O.K., so that may be reaching too far back in history. How about some more recent figures? U.S. companies and individuals enjoyed a net direct economic benefit from the nation's highways, rails, and waterways of $603 billion a year, according to Robert Shapiro, former undersecretary of commerce for economic affairs during the Bush Administration, and Kevin Hassert, director of economic policy studies at the American Enterprise Institute. In their 2005 paper, "Healthy Returns," they calculated that Americans gained more than $788 billion a year from transportation infrastructure and paid taxes and fees of $185 billion to support that infrastructure.

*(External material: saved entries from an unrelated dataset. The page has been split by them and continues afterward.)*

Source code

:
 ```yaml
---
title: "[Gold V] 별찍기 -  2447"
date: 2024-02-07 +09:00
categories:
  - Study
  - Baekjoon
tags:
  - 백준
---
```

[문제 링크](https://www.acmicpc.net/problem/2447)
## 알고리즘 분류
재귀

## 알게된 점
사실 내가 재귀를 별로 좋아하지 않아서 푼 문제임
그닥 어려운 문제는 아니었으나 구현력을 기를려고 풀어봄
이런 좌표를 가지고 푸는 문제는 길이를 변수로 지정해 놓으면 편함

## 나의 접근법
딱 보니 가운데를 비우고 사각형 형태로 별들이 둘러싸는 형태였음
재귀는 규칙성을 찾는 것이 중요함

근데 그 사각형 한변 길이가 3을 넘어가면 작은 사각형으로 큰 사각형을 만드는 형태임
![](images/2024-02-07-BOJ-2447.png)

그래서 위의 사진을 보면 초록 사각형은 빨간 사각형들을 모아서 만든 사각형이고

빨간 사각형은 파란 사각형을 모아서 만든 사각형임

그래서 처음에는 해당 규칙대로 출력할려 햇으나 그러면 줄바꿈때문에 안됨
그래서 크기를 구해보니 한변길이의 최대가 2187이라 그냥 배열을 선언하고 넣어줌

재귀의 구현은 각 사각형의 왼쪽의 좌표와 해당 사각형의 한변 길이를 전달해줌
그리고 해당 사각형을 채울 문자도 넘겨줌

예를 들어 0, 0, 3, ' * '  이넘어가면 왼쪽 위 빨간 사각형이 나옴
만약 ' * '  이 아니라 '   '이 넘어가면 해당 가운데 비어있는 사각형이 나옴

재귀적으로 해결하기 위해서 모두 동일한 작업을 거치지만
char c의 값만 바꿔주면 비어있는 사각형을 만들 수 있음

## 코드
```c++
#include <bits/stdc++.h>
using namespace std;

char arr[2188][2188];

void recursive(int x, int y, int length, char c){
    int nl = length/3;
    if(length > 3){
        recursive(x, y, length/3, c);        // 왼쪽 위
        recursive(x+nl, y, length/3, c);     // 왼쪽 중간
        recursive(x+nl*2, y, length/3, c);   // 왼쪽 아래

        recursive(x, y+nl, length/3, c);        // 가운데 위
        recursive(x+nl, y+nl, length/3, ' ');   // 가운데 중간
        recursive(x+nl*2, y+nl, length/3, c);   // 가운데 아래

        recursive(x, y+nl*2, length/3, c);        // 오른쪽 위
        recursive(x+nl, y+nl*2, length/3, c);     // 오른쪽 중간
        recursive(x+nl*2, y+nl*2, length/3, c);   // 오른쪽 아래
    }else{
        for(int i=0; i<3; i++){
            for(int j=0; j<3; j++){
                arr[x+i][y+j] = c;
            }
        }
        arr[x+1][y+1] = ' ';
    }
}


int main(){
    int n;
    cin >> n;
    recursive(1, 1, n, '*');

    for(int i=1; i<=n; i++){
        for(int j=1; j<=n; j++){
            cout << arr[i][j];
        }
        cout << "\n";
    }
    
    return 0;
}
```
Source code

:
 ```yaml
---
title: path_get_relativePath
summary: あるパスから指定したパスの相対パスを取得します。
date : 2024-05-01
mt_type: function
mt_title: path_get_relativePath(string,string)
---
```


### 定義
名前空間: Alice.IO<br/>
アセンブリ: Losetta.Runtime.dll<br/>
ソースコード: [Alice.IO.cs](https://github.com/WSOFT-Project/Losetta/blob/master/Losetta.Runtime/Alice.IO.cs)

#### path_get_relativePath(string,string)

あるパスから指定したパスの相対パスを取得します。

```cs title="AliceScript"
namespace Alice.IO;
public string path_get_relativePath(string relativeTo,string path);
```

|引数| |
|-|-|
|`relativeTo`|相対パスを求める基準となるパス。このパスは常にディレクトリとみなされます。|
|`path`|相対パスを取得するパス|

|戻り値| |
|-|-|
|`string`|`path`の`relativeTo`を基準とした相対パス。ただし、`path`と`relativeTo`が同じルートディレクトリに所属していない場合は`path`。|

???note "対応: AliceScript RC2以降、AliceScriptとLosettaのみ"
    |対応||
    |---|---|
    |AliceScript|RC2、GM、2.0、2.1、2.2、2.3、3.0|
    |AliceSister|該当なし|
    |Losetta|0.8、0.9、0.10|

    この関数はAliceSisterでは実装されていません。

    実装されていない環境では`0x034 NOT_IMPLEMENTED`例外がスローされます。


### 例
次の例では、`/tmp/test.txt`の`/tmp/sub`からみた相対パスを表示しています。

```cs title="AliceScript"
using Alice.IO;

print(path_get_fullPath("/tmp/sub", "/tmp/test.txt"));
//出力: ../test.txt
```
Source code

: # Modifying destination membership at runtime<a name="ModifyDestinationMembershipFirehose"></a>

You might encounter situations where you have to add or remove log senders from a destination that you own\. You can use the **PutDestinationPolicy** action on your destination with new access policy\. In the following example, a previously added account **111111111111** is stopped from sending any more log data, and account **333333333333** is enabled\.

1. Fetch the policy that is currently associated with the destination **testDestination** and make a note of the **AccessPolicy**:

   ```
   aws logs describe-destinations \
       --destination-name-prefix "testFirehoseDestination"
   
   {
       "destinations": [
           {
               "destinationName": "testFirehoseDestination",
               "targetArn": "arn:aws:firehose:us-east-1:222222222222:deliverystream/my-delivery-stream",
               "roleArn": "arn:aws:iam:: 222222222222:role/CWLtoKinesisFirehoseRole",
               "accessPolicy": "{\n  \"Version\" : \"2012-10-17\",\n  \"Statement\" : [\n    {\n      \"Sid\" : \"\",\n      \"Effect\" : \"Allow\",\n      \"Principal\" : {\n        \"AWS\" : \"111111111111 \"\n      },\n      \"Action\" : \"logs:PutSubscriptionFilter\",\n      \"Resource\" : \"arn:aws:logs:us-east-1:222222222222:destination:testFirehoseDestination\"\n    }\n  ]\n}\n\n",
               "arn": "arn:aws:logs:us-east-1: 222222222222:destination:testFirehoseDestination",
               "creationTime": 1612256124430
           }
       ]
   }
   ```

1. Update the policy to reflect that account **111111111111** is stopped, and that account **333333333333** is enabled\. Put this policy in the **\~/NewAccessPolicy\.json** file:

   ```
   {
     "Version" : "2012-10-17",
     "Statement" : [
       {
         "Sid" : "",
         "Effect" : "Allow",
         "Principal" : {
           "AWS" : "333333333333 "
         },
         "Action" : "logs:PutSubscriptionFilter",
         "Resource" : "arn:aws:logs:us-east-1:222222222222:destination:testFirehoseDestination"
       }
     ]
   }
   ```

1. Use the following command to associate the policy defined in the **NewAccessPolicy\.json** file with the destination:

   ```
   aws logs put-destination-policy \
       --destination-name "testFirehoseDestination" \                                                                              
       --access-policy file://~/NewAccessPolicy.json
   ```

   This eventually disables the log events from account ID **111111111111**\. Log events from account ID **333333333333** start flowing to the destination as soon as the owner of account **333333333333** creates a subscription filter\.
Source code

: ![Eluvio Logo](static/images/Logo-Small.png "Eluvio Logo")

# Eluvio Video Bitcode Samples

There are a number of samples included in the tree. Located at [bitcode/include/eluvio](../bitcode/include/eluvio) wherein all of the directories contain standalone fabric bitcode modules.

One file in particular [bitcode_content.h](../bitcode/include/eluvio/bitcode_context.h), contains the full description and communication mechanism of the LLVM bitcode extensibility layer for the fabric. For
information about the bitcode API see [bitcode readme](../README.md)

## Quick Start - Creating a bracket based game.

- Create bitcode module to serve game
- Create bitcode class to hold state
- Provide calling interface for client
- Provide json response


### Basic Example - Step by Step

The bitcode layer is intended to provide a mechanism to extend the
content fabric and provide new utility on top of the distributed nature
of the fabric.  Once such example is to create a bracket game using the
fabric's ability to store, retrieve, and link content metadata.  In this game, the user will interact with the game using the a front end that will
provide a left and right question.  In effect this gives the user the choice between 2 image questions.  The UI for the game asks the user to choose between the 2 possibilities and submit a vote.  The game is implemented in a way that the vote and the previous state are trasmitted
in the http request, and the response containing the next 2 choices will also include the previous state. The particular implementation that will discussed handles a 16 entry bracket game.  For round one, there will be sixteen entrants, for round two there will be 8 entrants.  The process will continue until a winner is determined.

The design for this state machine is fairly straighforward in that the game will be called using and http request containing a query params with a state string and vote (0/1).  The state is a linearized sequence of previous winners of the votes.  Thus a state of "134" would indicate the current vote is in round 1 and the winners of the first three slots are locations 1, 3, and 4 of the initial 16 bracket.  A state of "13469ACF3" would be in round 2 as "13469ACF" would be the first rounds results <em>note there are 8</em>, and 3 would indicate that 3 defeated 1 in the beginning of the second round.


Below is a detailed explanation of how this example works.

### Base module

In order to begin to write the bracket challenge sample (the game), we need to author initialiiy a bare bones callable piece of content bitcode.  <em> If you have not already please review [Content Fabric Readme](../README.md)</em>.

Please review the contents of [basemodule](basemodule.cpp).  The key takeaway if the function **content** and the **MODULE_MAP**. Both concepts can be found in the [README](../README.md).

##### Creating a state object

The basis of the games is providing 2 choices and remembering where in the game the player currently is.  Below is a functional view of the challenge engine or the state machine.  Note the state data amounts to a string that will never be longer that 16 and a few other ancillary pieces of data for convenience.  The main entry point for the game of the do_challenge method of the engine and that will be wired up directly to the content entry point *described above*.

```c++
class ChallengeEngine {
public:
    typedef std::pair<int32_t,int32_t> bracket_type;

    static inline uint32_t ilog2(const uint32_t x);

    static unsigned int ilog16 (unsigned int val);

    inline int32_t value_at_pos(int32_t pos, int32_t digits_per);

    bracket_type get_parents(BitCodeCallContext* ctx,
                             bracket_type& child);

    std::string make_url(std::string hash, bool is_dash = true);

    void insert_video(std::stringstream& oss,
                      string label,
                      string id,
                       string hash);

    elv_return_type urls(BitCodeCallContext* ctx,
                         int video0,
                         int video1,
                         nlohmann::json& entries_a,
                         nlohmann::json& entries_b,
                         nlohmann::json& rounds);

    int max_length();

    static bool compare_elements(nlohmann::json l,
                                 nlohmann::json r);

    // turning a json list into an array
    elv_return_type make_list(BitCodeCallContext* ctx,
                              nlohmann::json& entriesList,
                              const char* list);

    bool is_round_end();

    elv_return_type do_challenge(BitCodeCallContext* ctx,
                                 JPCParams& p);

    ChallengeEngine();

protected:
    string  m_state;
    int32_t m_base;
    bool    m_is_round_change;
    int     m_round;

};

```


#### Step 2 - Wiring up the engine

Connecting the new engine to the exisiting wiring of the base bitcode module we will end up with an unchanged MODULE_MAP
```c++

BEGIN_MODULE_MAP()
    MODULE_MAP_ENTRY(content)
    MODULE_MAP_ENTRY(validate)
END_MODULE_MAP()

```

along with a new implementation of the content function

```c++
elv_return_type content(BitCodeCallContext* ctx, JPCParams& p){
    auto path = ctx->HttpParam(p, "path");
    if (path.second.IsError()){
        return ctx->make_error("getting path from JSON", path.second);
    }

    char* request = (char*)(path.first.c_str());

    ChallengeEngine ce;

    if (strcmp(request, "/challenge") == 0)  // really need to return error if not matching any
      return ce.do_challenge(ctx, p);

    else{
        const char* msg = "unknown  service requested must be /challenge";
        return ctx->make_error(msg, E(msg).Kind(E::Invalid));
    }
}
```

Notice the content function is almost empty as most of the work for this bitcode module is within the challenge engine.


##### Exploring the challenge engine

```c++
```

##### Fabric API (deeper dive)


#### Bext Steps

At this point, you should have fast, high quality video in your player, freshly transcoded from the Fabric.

The authors note that their net figure was conservative, a narrow take that didn't include, among other things, the value people get from easier access to schools, medical facilities, and other destinations. "These findings establish clearly that strong commitments to surface transportation and the spending required to support it well serve America's economic interest," they concluded.
Of course, infrastructure spending is controversial. It often goes by another name, such as "pork barrel spending" or "corporate welfare." The most recent infamous example is the so-called Bridge to Nowhere. The Alaskan Congressional delegation, especially Representative Don Young and the late Senator Ted Stevens, pushed for a nearly $400 million bridge to connect Alaska's Gravina Island (pop. less than 50) to the town of Ketchikan (pop around 8,000).
Japan also offers a cautionary tale. It has poured concrete into bridges, roads, dams, airports, and other projects—many of them unwanted and unneeded—for some 20 years in an effort to emerge from its deflationary stupor, to little avail.
Before cutting the first check, officials should ask, "Is it a good project?"" says Jeffrey Miron, economist at Harvard University.
Nevertheless, the cost of congestion on the roads, airports, and other core infrastructure is significant, measured in time wasted in traffic (both commuters and trucks) and lost productivity. The bigger issue is that the Administration missed an opportunity to expand the definition of infrastructure to include high-return investments in human capital—the infrastructure of the modern American economy.
Specifically, the federal government should seize the opportunity to invest billions in high-quality, early childhood education in low-income communities. James Heckman, Nobel laureate and economist at the University of Chicago, estimates that the inflation-adjusted rate of return on such investments is in the 6 percent to 10 percent annual range. That's better than the postwar return to stocks of 5.8 percent.
"I would argue that the infrastructure with the highest rate return is in high-quality, early childhood education for at-risk kids," says Art Rolnick, senior fellow at the Humphrey Institute for Public Affairs. "Human capital is by far the most important infrastructure we have, and early childhood education offers the biggest bang for the buck."
Here's the thing: The economy is in danger of sinking into an ominous quietude, marked by slow growth and high unemployment. The consensus forecast among economists appears to be that an unemployment rate below 6 percent isn't in the cards for the next several years, even as the recovery grows long in the tooth. This is an unhealthy state of affairs. It threatens to turn today's cyclical unemployment (reflecting the downturn) into structural unemployment (in which too many workers lack the skills employers want).
So let Uncle Sam put stimulus money where it could do some real good: not just in highways and runways, but in classrooms, libraries, and laboratories. Investing in a more broadly defined infrastructure not only offers the prospect of more jobs and income in the short run, but it would also put the U.S. economy on a healthier long-term growth path. The economics are compelling. Are politicians listening?